Я вдруг подумал, вот сейчас, 26 октября 2018 года, исполнилось сорок лет, как я пришёл работать Печорское авиапредприятие. Боже мой – сорок лет!  Если считать работой и училище,  а это тяжёлая работа – выучиться на лётчика, получается, что я с 17 лет работаю. Работаю и работаю, прерываясь только на отпуска. Учитывая лётный стаж, когда год идёт за два, мой общий трудовой стаж получается таким же, сколько я прожил на белом свете. Это надо же – с горшка на работе! И если честно сказать, малость устал уже. Вроде, на нынешней работе я мешки не таскаю, кирпичную кладку не кладу, да и у мартена не стою. Но видимо сказывается возраст.  Можно было бы уйти – с лётной пенсией с голоду не помрёшь. Но я привык к людям, к этой, порой бестолковой конторе под названием «Авиация», будь она неладна. Дома, в четырёх стенах, я с ума сойду, или запью. Не запью, конечно, если до сих пор не спился, значит, дальше выдержу.  Но когда вот так, беспардонно, хотят повысить пенсионный возраст, меня это бесит. Причём всё наше продажное телевидение на всех каналах показывает бодрых бабушек и дедушек, которые горят желанием работать до гробовой доски.  «Товарисьч» Познер, гражданин неизвестно какой страны (у него три паспорта в кармане), так и заявляет: «Я не понимаю, как можно не хотеть работать после 55 лет?».  Он же за свою жизнь ничего тяжелее ручки и микрофона в руках не держал, а всё туда же. Работничек, гражданин мира!  Вы бы, граждане  правительство и депутаты, спросили настоящих работяг, что они думают по поводу ваших законодательных кульбитов!  Боюсь, вам могут дать в морду.

Я по привычке каждый день заглядываю в почтовый ящик, хотя знаю, что там могут появиться только платёжки за ЖКХ. Тех людей, которые могли бы мне написать, уже нет на свете.

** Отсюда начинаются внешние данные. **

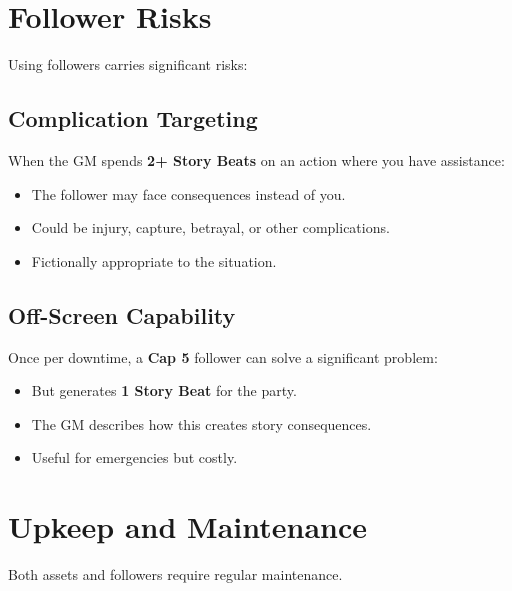 \section{Follower Risks}

Using followers carries significant risks:

\subsection*{Complication Targeting}
When the GM spends \textbf{2+ Story Beats} on an action where you have assistance:
\begin{itemize}
\item The follower may face consequences instead of you.
\item Could be injury, capture, betrayal, or other complications.
\item Fictionally appropriate to the situation.
\end{itemize}

\subsection*{Off-Screen Capability}
Once per downtime, a \textbf{Cap 5} follower can solve a significant problem:
\begin{itemize}
\item But generates \textbf{1 Story Beat} for the party.
\item The GM describes how this creates story consequences.
\item Useful for emergencies but costly.
\end{itemize}

\section{Upkeep and Maintenance}

Both assets and followers require regular maintenance.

Да и мамулей, пока она была жива, последние годы мы говорили только по телефону. Мамины руки уже плохо её слушались, чтобы писать письма, да и почта, хоть Украины, хоть России, работала из рук вон плохо.  Письмо могло идти неопределённо долго, а то и вовсе затеряться. Теперь уже  некому писать письма. Только телефонные звонки немногочисленным друзьям. Нас было четыре друга. Осталось только двое. Он на Украине, а я здесь – в Печоре. Когда теперь свидимся, никто не знает. И свидимся ли? Я же говорю, встретил рассвет, спасибо тебе, Господи!
Если бы не моя жена Танюша, не знаю, как бы я дотянул. И уколы, и компрессы, и перевязки, и давление зашкаливает, надо померить, и таблетки всякие. Вот так и тяну на бреющем до аэродрома. Только где он, этот аэродром?  Я по жизни стараюсь быть оптимистом, но иногда мрачным мыслям трудно противостоять. Недавно ушёл из жизни мой коллега, тоже летал в нашей эскадрилье на МИ-6. Не дотянул он и до 61 года. Снаряды падают всё ближе. Когда прилетит твой снаряд, Саня? Я стараюсь об этом не думать, но всё равно дурные мысли нет-нет, да и прорвутся.

Уж скольких людей я потерял на жизненном пути. Родные мои – мама, папа, бабушки и дедушка (деда Шуру, в честь кого меня и назвали, я никогда не видел, он пропал без вести  в боях Великой Отечественной), это понятно. Родная кровь, это родная кровь. Их всегда будет не хватать. Но в жизни встречались люди, с которыми, вроде, и немного общался, но они оставили такой след в твоём сердце и в твоей душе, что их всегда будет не хватать. Это как далёкие звёзды. Их уже давно нет во Вселенной, а свет их всё ещё летит в пространстве. Так и люди. Давно уже нет человека, а как его не хватает тебе. Поговорить, рассказать о том, что болит, спросить совета, да просто посидеть рядом, помолчать. Но туда не докричишься.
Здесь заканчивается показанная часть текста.